Spanish rescue boat Open Arms arrived in the southern port of Algeciras on Thursday with 87 migrants the crew said they had rescued off the coast of Libya.
The charity Proactiva Open Arms operates in the sea between Libya and southern Europe in a mission aimed at aiding migrants who have found themselves in trouble during an attempt to cross the sea from northern Africa.
The 87 people were rescued from an inflatable raft which was floating directionless with a broken motor in the open sea on August 2, Open Arms said.
Those saved included 84 from Sudan, one Syrian, one Egyptian and a Gambian. There were 12 children included in those saved, the group said.
“We came across the raft where the people were in a very bad state and very afraid that we were a Libyan boat and we planned to return them to Libya,” Open Arms mission head Ricardo Gatti said during a news conference in Thursday.
The charity says that migrants they have helped have said they fear if they were returned to Libya they could face imprisonment and torture and many have said they would rather die than be returned.
In Spain, they will be processed before being granted refuge in Europe or they will be deported back to where they came from.
France will take in around 20 of the Open Arms passengers, a source in President Emmanuel Macron’s Elysee palace said.
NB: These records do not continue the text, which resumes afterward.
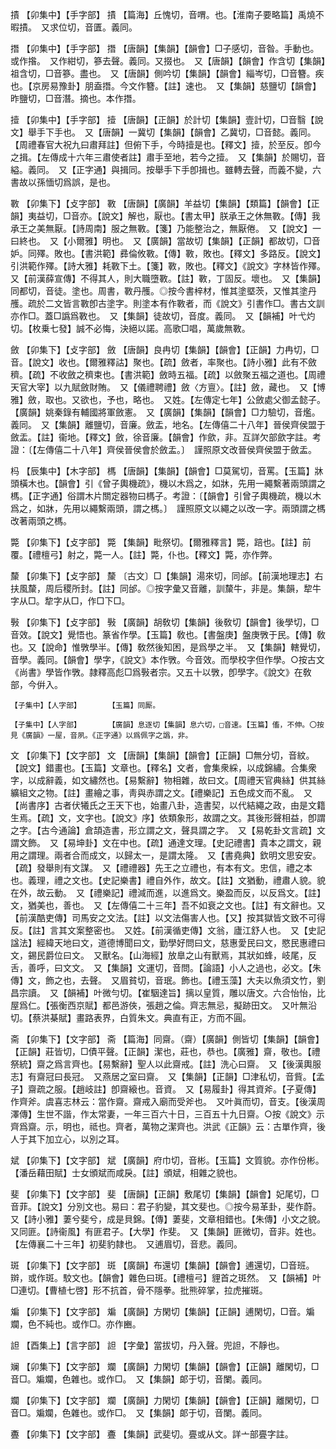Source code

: <!-- { "loadSidebar": true } -->
撌	【卯集中】【手字部】	撌	【篇海】丘愧切，音喟。也。【淮南子要略篇】禹燒不暇撌。　又求位切，音匱。義同。

撍	【卯集中】【手字部】	撍	【唐韻】【集韻】【韻會】□子感切，音昝。手動也。或作揝。　又作紺切，篸去聲。義同。又掇也。　又【唐韻】【韻會】作含切【集韻】祖含切，□音篸。盡也。　又【唐韻】側吟切【集韻】【韻會】緇岑切，□音簪。疾也。【京房易豫卦】朋盍撍。今文作簪。【註】速也。　又【集韻】慈鹽切【韻會】昨鹽切，□音潛。摘也。本作撍。

撎	【卯集中】【手字部】	撎	【唐韻】【正韻】於計切【集韻】壹計切，□音翳【說文】舉手下手也。　又【唐韻】一冀切【集韻】【韻會】乙冀切，□音懿。義同。【周禮春官大祝九曰肅拜註】但俯下手，今時撎是也。【釋文】撎，於至反。卽今之揖。【左傳成十六年三肅使者註】肅手至地，若今之撎。　又【集韻】於賜切，音縊。義同。　又【正字通】與揖同。按舉手下手卽揖也。雖轉去聲，而義不變，六書故以孫愐切爲誤，是也。

斁	【卯集下】【攴字部】	斁	【唐韻】【廣韻】羊益切【集韻】【類篇】【韻會】【正韻】夷益切，□音亦。【說文】解也，厭也。【書太甲】朕承王之休無斁。【傳】我承王之美無厭。【詩周南】服之無斁。【箋】乃能整治之，無厭倦。　又【說文】一曰終也。　又【小爾雅】明也。　又【廣韻】當故切【集韻】【正韻】都故切，□音妒。同殬。敗也。【書洪範】彞倫攸斁。【傳】斁，敗也。【釋文】多路反。【說文】引洪範作殬。【詩大雅】耗斁下土。【箋】斁，敗也。【釋文】《說文》字林皆作殬。　又【前漢薛宣傳】不得其人，則大職墮斁。【註】斁，丁固反。壞也。　又【集韻】同都切，音徒。塗也。周書，斁丹雘。◎按今書梓材，惟其塗塈茨，又惟其塗丹雘。疏於二文皆言斁卽古塗字。則塗本有作斁者，而《說文》引書作□。書古文訓亦作□。蓋□譌爲斁也。　又【集韻】徒故切，音度。義同。　又【韻補】叶弋灼切。【枚乗七發】誠不必悔，決絕以諾。高歌□唱，萬歲無斁。

斂	【卯集下】【攴字部】	斂	【唐韻】良冉切【集韻】【韻會】【正韻】力冉切，□音。【說文】收也。【爾雅釋詁】聚也。【疏】斂者，率聚也。【詩小雅】此有不斂穧。【疏】不收斂之穧束也。【書洪範】斂時五福。【疏】以斂聚五福之道也。【周禮天官大宰】以九賦斂財賄。　又【儀禮聘禮】斂〈方亶〉。【註】斂，藏也。　又【博雅】斂，取也。又欲也，予也，略也。　又姓。【左傳定七年】公斂處父御孟懿子。【廣韻】姚秦錄有輔國將軍斂憲。　又【廣韻】【集韻】【韻會】□力驗切，音爁。義同。　又【集韻】離鹽切，音廉。斂盂，地名。【左傳僖二十八年】晉侯齊侯盟于斂盂。【註】衞地。【釋文】斂，徐音廉。【韻會】作歛，非。互詳欠部歛字註。考證：〔【左傳僖二十八年】齊侯晉侯會於斂盂。〕　謹照原文改晉侯齊侯盟于斂盂。 

杩	【辰集中】【木字部】	榪	【唐韻】【集韻】【韻會】□莫駕切，音罵。【玉篇】牀頭橫木也。【韻會】引《曾子輿機疏》，機以木爲之，如牀，先用一繩繫著兩頭謂之榪。【正字通】俗謂木片關定器物曰榪子。考證：〔【韻會】引曾子輿機疏，機以木爲之，如牀，先用以繩繫兩頭，謂之榪。〕　謹照原文以繩之以改一字。兩頭謂之榪改著兩頭之榪。 

斃	【卯集下】【攴字部】	斃	【集韻】毗祭切。【爾雅釋言】斃，踣也。【註】前覆。【禮檀弓】射之，斃一人。【註】斃，仆也。【釋文】斃，亦作弊。

斄	【卯集下】【攴字部】	斄	〔古文〕□【集韻】湯來切，同邰。【前漢地理志】右扶風斄，周后稷所封。【註】同邰。◎按字彙又音離，訓斄牛，非是。集韻，犂牛字从□。犂字从□，作□下□。

斅	【卯集下】【攴字部】	斅	【廣韻】胡敎切【集韻】後敎切【韻會】後學切，□音效。【說文】覺悟也。篆省作學。【玉篇】敎也。【書盤庚】盤庚斆于民。【傳】敎也。又【說命】惟斆學半。【傳】敎然後知困，是爲學之半。　又【集韻】轄覺切，音學。義同。【韻會】學字，《說文》本作斆。今音效。而學校字但作學。○按古文《尚書》學皆作斆。隷釋高彪□爲斅者宗。又五十以斆，卽學字。《說文》在敎部，今倂入。

	【子集中】【人字部】		【玉篇】同厮。

	【子集中】【人字部】		【廣韻】息逐切【集韻】息六切，□音速。【玉篇】傗，不伸。〇按見《廣韻》一屋，音夙。《正字通》以爲佩字之譌，非。

文	【卯集下】【文字部】	文	【唐韻】【集韻】【韻會】【正韻】□無分切，音紋。【說文】錯畫也。【玉篇】文章也。【釋名】文者，會集衆綵，以成錦繡。合集衆字，以成辭義，如文繡然也。【易繫辭】物相雜，故曰文。【周禮天官典絲】供其絲纊組文之物。【註】畫繪之事，靑與赤謂之文。【禮樂記】五色成文而不亂。　又【尚書序】古者伏犧氏之王天下也，始畫八卦，造書契，以代結繩之政，由是文籍生焉。【疏】文，文字也。【說文》序】依類象形，故謂之文。其後形聲相益，卽謂之字。【古今通論】倉頡造書，形立謂之文，聲具謂之字。　又【易乾卦文言疏】文謂文飾。　又【易坤卦】文在中也。【疏】通達文理。【史記禮書】貴本之謂文，親用之謂理。兩者合而成文，以歸太一，是謂太隆。　又【書堯典】欽明文思安安。【疏】發舉則有文謀。　又【禮禮器】先王之立禮也，有本有文。忠信，禮之本也。義理，禮之文也。【史記樂書】禮自外作，故文。【註】文猶動，禮肅人貌。貌在外，故云動。　又【禮樂記】禮減而進，以進爲文。樂盈而反，以反爲文。【註】文，猶美也，善也。　又【左傳僖二十三年】吾不如衰之文也。【註】有文辭也。又【前漢酷吏傳】司馬安之文法。【註】以文法傷害人也。【又】按其獄皆文致不可得反。【註】言其文案整密也。　又姓。【前漢循吏傳】文翁，廬江舒人也。　又【史記諡法】經緯天地曰文，道德博聞曰文，勤學好問曰文，慈惠愛民曰文，愍民惠禮曰文，錫民爵位曰文。　又獸名。【山海經】放臯之山有獸焉，其狀如蜂，岐尾，反舌，善呼，曰文文。　又【集韻】文運切，音問。【論語】小人之過也，必文。【朱傳】文，飾之也，去聲。　又眉貧切，音珉。飾也。【禮玉藻】大夫以魚須文竹，劉昌宗讀。　又【韻補】叶微勻切。【崔駰達旨】摛以皇質，雕以唐文。六合怡怡，比屋爲仁。【張衡西京賦】都邑游俠，張趙之倫。齊志無忌，擬跡田文。　又叶無沿切。【蔡洪棊賦】畫路表界，白質朱文。典直有正，方而不圓。

斋	【卯集下】【文字部】	斋	【篇海】同齋。（齋）【廣韻】側皆切【集韻】【韻會】【正韻】莊皆切，□債平聲。【正韻】潔也，莊也，恭也。【廣雅】齋，敬也。【禮祭統】齋之爲言齊也。【易繫辭】聖人以此齋戒。【註】洗心曰齋。　又【後漢輿服志】有齋冠曰長冠。　又燕居之室曰齋。　又【集韻】【正韻】□津私切，音貲。【孟子】齋疏之服。【趙岐註】卽齋縗也。音資。　又【易履卦】得其資斧。【子夏傳】作齊斧。虞喜志林云：當作齋。齋戒入廟而受斧也。　又叶眞而切，音支。【後漢周澤傳】生世不諧，作太常妻，一年三百六十日，三百五十九日齋。○按《說文》示齊爲齋。示，明也，祗也。齊者，萬物之潔齊也。洪武《正韻》云：古單作齊，後人于其下加立心，以別之耳。

斌	【卯集下】【文字部】	斌	【廣韻】府巾切，音彬。【玉篇】文質貌。亦作份彬。【潘岳藉田賦】士女頒斌而咸戾。【註】頒斌，相雜之貌也。

斐	【卯集下】【文字部】	斐	【唐韻】【正韻】敷尾切【集韻】【韻會】妃尾切，□音菲。【說文】分別文也。易曰：君子豹變，其文斐也。◎按今易革卦，斐作蔚。　又【詩小雅】萋兮斐兮，成是貝錦。【傳】萋斐，文章相錯也。【朱傳】小文之貌。又同匪。【詩衞風】有匪君子。【大學】作斐。　又【集韻】匪微切，音非。姓也。【左傳襄二十三年】初斐豹隷也。　又逋眉切，音悲。義同。

斑	【卯集下】【文字部】	斑	【廣韻】布還切【集韻】【韻會】逋還切，□音班。辬，或作斑。駮文也。【韻會】雜色曰斑。【禮檀弓】貍首之斑然。　又【韻補】叶□連切。【曹植七啓】形不抗首，骨不隱拳。批熊碎掌，拉虎摧斑。

斒	【卯集下】【文字部】	斒	【廣韻】方閑切【集韻】【正韻】逋閑切，□音。斒斕，色不純也。或作□。亦作豳。

詚	【酉集上】【言字部】	詚	【字彙】當拔切，丹入聲。兜詚，不靜也。

斓	【卯集下】【文字部】	斕	【廣韻】力閑切【集韻】【韻會】【正韻】離閑切，□音□。斒斕，色雜也。或作□。　又【集韻】郞于切，音闌。義同。

斕	【卯集下】【文字部】	斕	【廣韻】力閑切【集韻】【韻會】【正韻】離閑切，□音□。斒斕，色雜也。或作□。　又【集韻】郞于切，音闌。義同。

斖	【卯集下】【文字部】	斖	【集韻】武斐切。亹或从文。詳亠部亹字註。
A team from refugee office Ofpra will travel to Spain to identify those who will come to France, the source said.
Irregular immigration across the Mediterranean has fallen dramatically, with about 60,000 people making it to Europe across the sea to date this year compared to over a million in 2015, but politically it has become ever more divisive.
According to the U.N.’s International Organization for Migration, Spain has seen arrivals jump to 23,741 to August this year compared to just 8,677 in the same period in 2017 as countries such as Italy clamp down on arrivals along its coast.